The role that Xbox plays in all of this, then, is as a very major application for Azure -- one that functions both as a cornerstone client for the company's own cloud services, and as a powerful piece of marketing that tells other companies where they should be focusing their cloud efforts. The cornerstone client aspect is important; all of the companies that are really major players in cloud services are also major consumers of their own services -- Amazon runs its retail and digital media operations on the infrastructure behind AWS, Google's services run on the infrastructure behind Google Cloud Platform, and Microsoft will run services like Office and Xbox on top of Azure.
"In this vision of the future, Xbox is absolutely secure as a game platform even if it can't top PlayStation's hardware sales"
The fact that improvements to the cloud platform infrastructure feed back into the rest of the business, and vice versa, is a key element that helps to keep these firms' cloud services ahead of competitors and financially stable -- not to mention being pretty reassuring for clients using those cloud systems.
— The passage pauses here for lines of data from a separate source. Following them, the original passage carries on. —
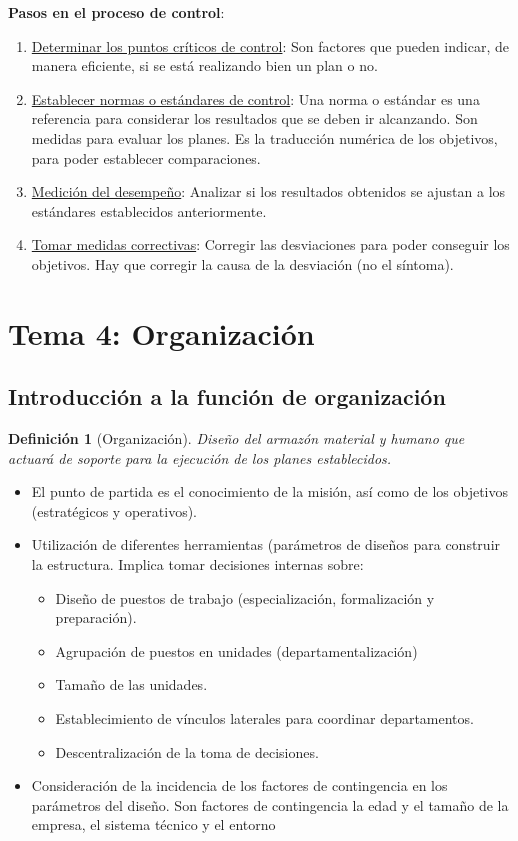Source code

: \documentclass[12pt]{article}
\theoremstyle{definition_wo_parentheses}
\newtheorem{definicion}{Definición}[section]
\begin{document}
\textbf{Pasos en el proceso de control}:
\begin{enumerate}
\item \underline{Determinar los puntos críticos de control}: Son factores que pueden indicar, de manera eficiente, si se está realizando bien un plan o no.
\item \underline{Establecer normas o estándares de control}: Una norma o estándar es una referencia para considerar los resultados que se deben ir alcanzando. Son medidas para evaluar los planes. Es la traducción numérica de los objetivos, para poder establecer comparaciones.
\item \underline{Medición del desempeño}: Analizar si los resultados obtenidos  se ajustan a los estándares establecidos anteriormente.
\item \underline{Tomar medidas correctivas}: Corregir las desviaciones para poder conseguir los objetivos. Hay que corregir la causa de la desviación (no el síntoma).
\end{enumerate}


\section{Tema 4: Organización}

\subsection{Introducción a la función de organización}

\begin{definicion}[Organización] 
	Diseño del armazón material y humano que actuará de soporte para la ejecución de los planes establecidos.
\end{definicion}

\begin{itemize}
\item El punto de partida es el conocimiento de la misión, así como de los objetivos (estratégicos y operativos).

\item Utilización de diferentes herramientas (parámetros de diseños para construir la estructura. Implica tomar decisiones internas sobre: 

	\begin{itemize}
		\item Diseño de puestos de trabajo (especialización, formalización y preparación).
		\item Agrupación de puestos en unidades (departamentalización)
		\item Tamaño de las unidades.
		\item Establecimiento de vínculos laterales para coordinar departamentos.
		\item Descentralización de la toma de decisiones.
	\end{itemize}
	
\item Consideración de la incidencia de los factores de contingencia en los parámetros del diseño. Son factores de contingencia la edad y el tamaño de la empresa, el sistema técnico y el entorno
\end{itemize}
\end{document}
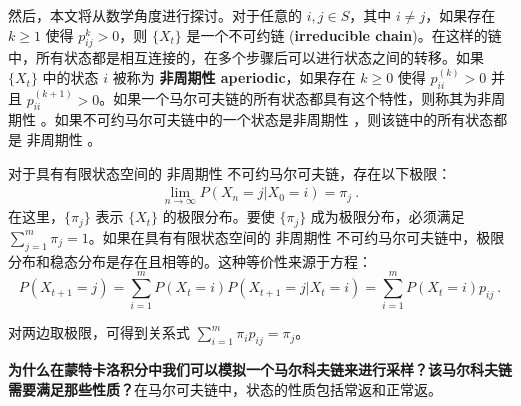 然后，本文将从数学角度进行探讨。对于任意的 $i,j\in S$，其中 $i \neq j$，如果存在 $k\geq 1$ 使得 $p_{ij}^k > 0$，则 $\{X_t\}$ 是一个不可约链 (\textbf{irreducible chain})。在这样的链中，所有状态都是相互连接的，在多个步骤后可以进行状态之间的转移。如果 $\{X_t\}$ 中的状态 $i$ 被称为 \textbf{非周期性  aperiodic}，如果存在 $k\geq 0$ 使得 $p_{ii}^{(k)} > 0$ 并且 $p_{ii}^{(k+1) } > 0$。如果一个马尔可夫链的所有状态都具有这个特性，则称其为非周期性 。如果不可约马尔可夫链中的一个状态是非周期性  ，则该链中的所有状态都是 非周期性 。

对于具有有限状态空间的 非周期性 不可约马尔可夫链，存在以下极限：
\begin{align}
   \lim_{n\to\infty} P(X_n = j | X_0=i) = \pi_j~.
\end{align}
在这里，$\{\pi_j\}$ 表示 $\{X_t\}$ 的极限分布。要使 $\{\pi_j\}$ 成为极限分布，必须满足 $\sum_{j=1}^m \pi_j=1$。如果在具有有限状态空间的 非周期性  不可约马尔可夫链中，极限分布和稳态分布是存在且相等的。这种等价性来源于方程：
\begin{equation} 
P(X_{t+1}=j)=\sum_{i=1}^{m}P(X_{t}=i)P(X_{t+1}=j|X_ {t}=i)=\sum_{i=1}^{m}P(X_{t}=i)p_{i j}~.
\end{equation}

对两边取极限，可得到关系式 $\sum_{i=1}^m \pi_i p_{ij} = \pi_j$。 

\textbf{为什么在蒙特卡洛积分中我们可以模拟一个马尔科夫链来进行采样？该马尔科夫链需要满足那些性质？}在马尔可夫链中，状态的性质包括常返和正常返。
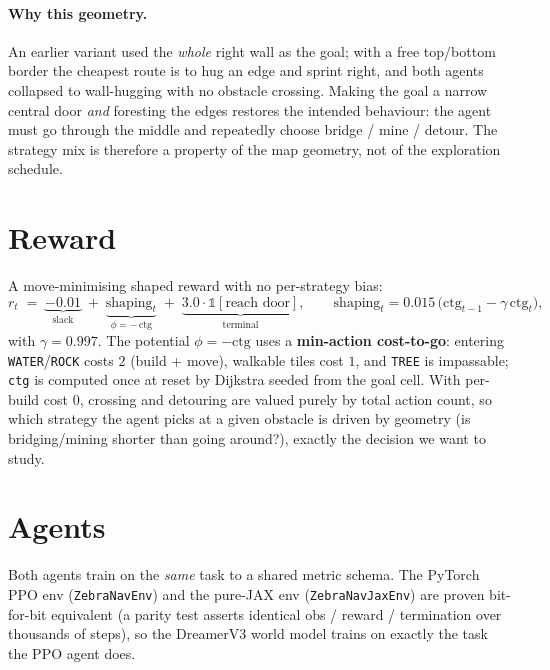 \documentclass[11pt]{article}
\newcommand{\code}[1]{\texttt{#1}}
\begin{document}
\paragraph{Why this geometry.} An earlier variant used the \emph{whole} right wall
as the goal; with a free top/bottom border the cheapest route is to hug an edge and
sprint right, and both agents collapsed to wall-hugging with no obstacle crossing.
Making the goal a narrow central door \emph{and} foresting the edges restores the
intended behaviour: the agent must go through the middle and repeatedly choose
bridge / mine / detour. The strategy mix is therefore a property of the map
geometry, not of the exploration schedule.

\section{Reward}

A move-minimising shaped reward with no per-strategy bias:
\[
r_t \;=\; \underbrace{-0.01}_{\text{slack}}
\;+\;\underbrace{\text{shaping}_t}_{\phi=-\,\text{ctg}}
\;+\;\underbrace{3.0\cdot\mathbb{1}[\text{reach door}]}_{\text{terminal}},
\qquad
\text{shaping}_t = 0.015\,\big(\text{ctg}_{t-1}-\gamma\,\text{ctg}_t\big),
\]
with $\gamma=0.997$. The potential $\phi=-\text{ctg}$ uses a \textbf{min-action
cost-to-go}: entering \code{WATER}/\code{ROCK} costs $2$ (build + move), walkable
tiles cost $1$, and \code{TREE} is impassable; \code{ctg} is computed once at reset
by Dijkstra seeded from the goal cell. With per-build cost $0$, crossing and
detouring are valued purely by total action count, so which strategy the agent
picks at a given obstacle is driven by geometry (is bridging/mining shorter than
going around?), exactly the decision we want to study.

\section{Agents}

Both agents train on the \emph{same} task to a shared metric schema. The PyTorch
PPO env (\code{ZebraNavEnv}) and the pure-JAX env (\code{ZebraNavJaxEnv}) are
proven bit-for-bit equivalent (a parity test asserts identical obs / reward /
termination over thousands of steps), so the DreamerV3 world model trains on
exactly the task the PPO agent does.
\end{document}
The best guarantee that your Azure-based products and services will be reliable is the knowledge that if something does go wrong, it'll impact Xbox, Office, LinkedIn and so on, making it pretty certain that every stop will be pulled out to fix whatever happens.
The fact that Sony is also going to work with Microsoft on cloud services for PlayStation is also a major part of the message from a gaming point of view, and it's something Nadella was quick to talk up. If both Microsoft and Sony rely on Azure for their video game cloud services, it'll take a hell of an argument to convince other game creators to look elsewhere.
In this vision of the future, Xbox is absolutely secure as a game platform even if it can't top PlayStation's hardware sales. For one thing, that distinction will become increasingly irrelevant as cloud infrastructure makes platforms increasingly thin (who's to say you won't be able to play Xbox "exclusives" on a PlayStation or a Nintendo platform by subscribing to an Xbox service, for example?). Moreover, who at Microsoft will really care as long as most of those "rival" platforms are ultimately connected back into their Azure infrastructure?
This is the kind of thinking that has propelled so much of Microsoft's success under Nadella -- a willingness to bury hatchets left, right and centre, putting their biggest and best software onto rival platforms, opening up their own platforms for competitors to use, learning a willingness to adopt best-of-breed solutions regardless of their provenance, and adopting a device agnostic, operating system agnostic way of viewing the competitive landscape even while working to improve their own devices and operating systems. In that way of thinking, "success" for Microsoft in gaming might look a lot less like "sell more Xbox consoles than PlayStations," and more like "who cares, as long as both Nintendo and Sony end up using Azure as their backend anyway."
That might not set the blood of the console fanboys pumping, but it looks like a hell of a smart play from a business perspective. One of the oldest investment adages states that the best thing to do during a gold rush isn't to become a prospector, it's to set up a shop selling picks and shovels to prospectors. Microsoft is setting itself, and its Xbox division, up in a way that ensures that no matter what happens to the competitive landscape of game platforms and publishers, it'll always be able to cash in regardless. No wonder the market thinks it's worth a trillion dollars.